Rendered images with source text =

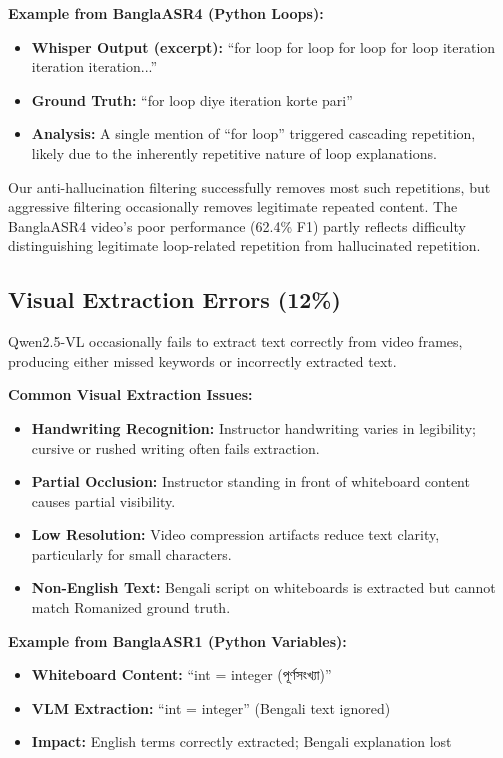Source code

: \textbf{Example from BanglaASR4 (Python Loops):}

\begin{itemize}
    \item \textbf{Whisper Output (excerpt):} ``for loop for loop for loop for loop iteration iteration iteration...''
    \item \textbf{Ground Truth:} ``for loop diye iteration korte pari''
    \item \textbf{Analysis:} A single mention of ``for loop'' triggered cascading repetition, likely due to the inherently repetitive nature of loop explanations.
\end{itemize}

Our anti-hallucination filtering successfully removes most such repetitions, but aggressive filtering occasionally removes legitimate repeated content. The BanglaASR4 video's poor performance (62.4\% F1) partly reflects difficulty distinguishing legitimate loop-related repetition from hallucinated repetition.

\subsection{Visual Extraction Errors (12\%)}

Qwen2.5-VL occasionally fails to extract text correctly from video frames, producing either missed keywords or incorrectly extracted text.

\textbf{Common Visual Extraction Issues:}

\begin{itemize}
    \item \textbf{Handwriting Recognition:} Instructor handwriting varies in legibility; cursive or rushed writing often fails extraction.
    \item \textbf{Partial Occlusion:} Instructor standing in front of whiteboard content causes partial visibility.
    \item \textbf{Low Resolution:} Video compression artifacts reduce text clarity, particularly for small characters.
    \item \textbf{Non-English Text:} Bengali script on whiteboards is extracted but cannot match Romanized ground truth.
\end{itemize}

\textbf{Example from BanglaASR1 (Python Variables):}

\begin{itemize}
    \item \textbf{Whiteboard Content:} ``int = integer (পূর্ণসংখ্যা)''
    \item \textbf{VLM Extraction:} ``int = integer'' (Bengali text ignored)
    \item \textbf{Impact:} English terms correctly extracted; Bengali explanation lost
\end{itemize}

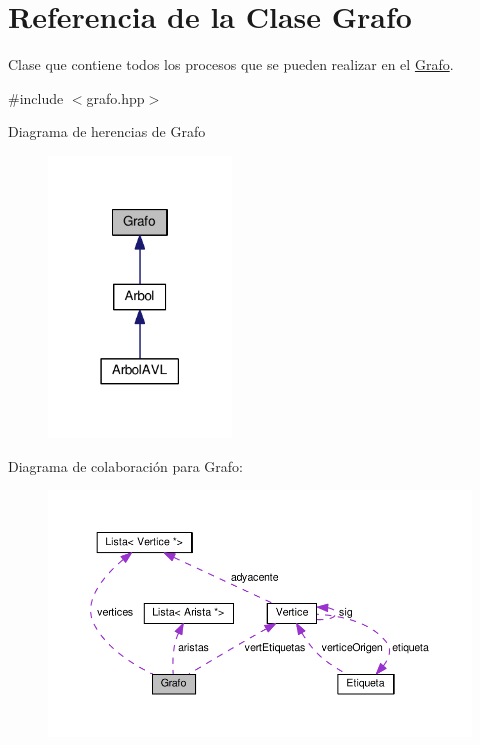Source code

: \hypertarget{classGrafo}{}\section{Referencia de la Clase Grafo}
\label{classGrafo}


Clase que contiene todos los procesos que se pueden realizar en el \hyperlink{classGrafo}{Grafo}.  




{\ttfamily \#include $<$grafo.\+hpp$>$}



Diagrama de herencias de Grafo\nopagebreak
\begin{figure}[H]
\begin{center}
\leavevmode
\includegraphics[width=138pt]{classGrafo__inherit__graph}
\end{center}
\end{figure}


Diagrama de colaboración para Grafo\+:\nopagebreak
\begin{figure}[H]
\begin{center}
\leavevmode
\includegraphics[width=350pt]{classGrafo__coll__graph}
\end{center}
\end{figure}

Prompt = Take the records above from the line with "(Bengali text ignored)" down to their last line and please copy those lines exactly, without the pictures.

Solution =
    \item \textbf{VLM Extraction:} ``int = integer'' (Bengali text ignored)
    \item \textbf{Impact:} English terms correctly extracted; Bengali explanation lost
\end{itemize}

Source code

: \hypertarget{classGrafo}{}\section{Referencia de la Clase Grafo}
\label{classGrafo}


Clase que contiene todos los procesos que se pueden realizar en el \hyperlink{classGrafo}{Grafo}.  




{\ttfamily \#include $<$grafo.\+hpp$>$}



Diagrama de herencias de Grafo\nopagebreak
\begin{figure}[H]
\begin{center}
\leavevmode
\includegraphics[width=138pt]{classGrafo__inherit__graph}
\end{center}
\end{figure}


Diagrama de colaboración para Grafo\+:\nopagebreak
\begin{figure}[H]
\begin{center}
\leavevmode
\includegraphics[width=350pt]{classGrafo__coll__graph}
\end{center}
\end{figure}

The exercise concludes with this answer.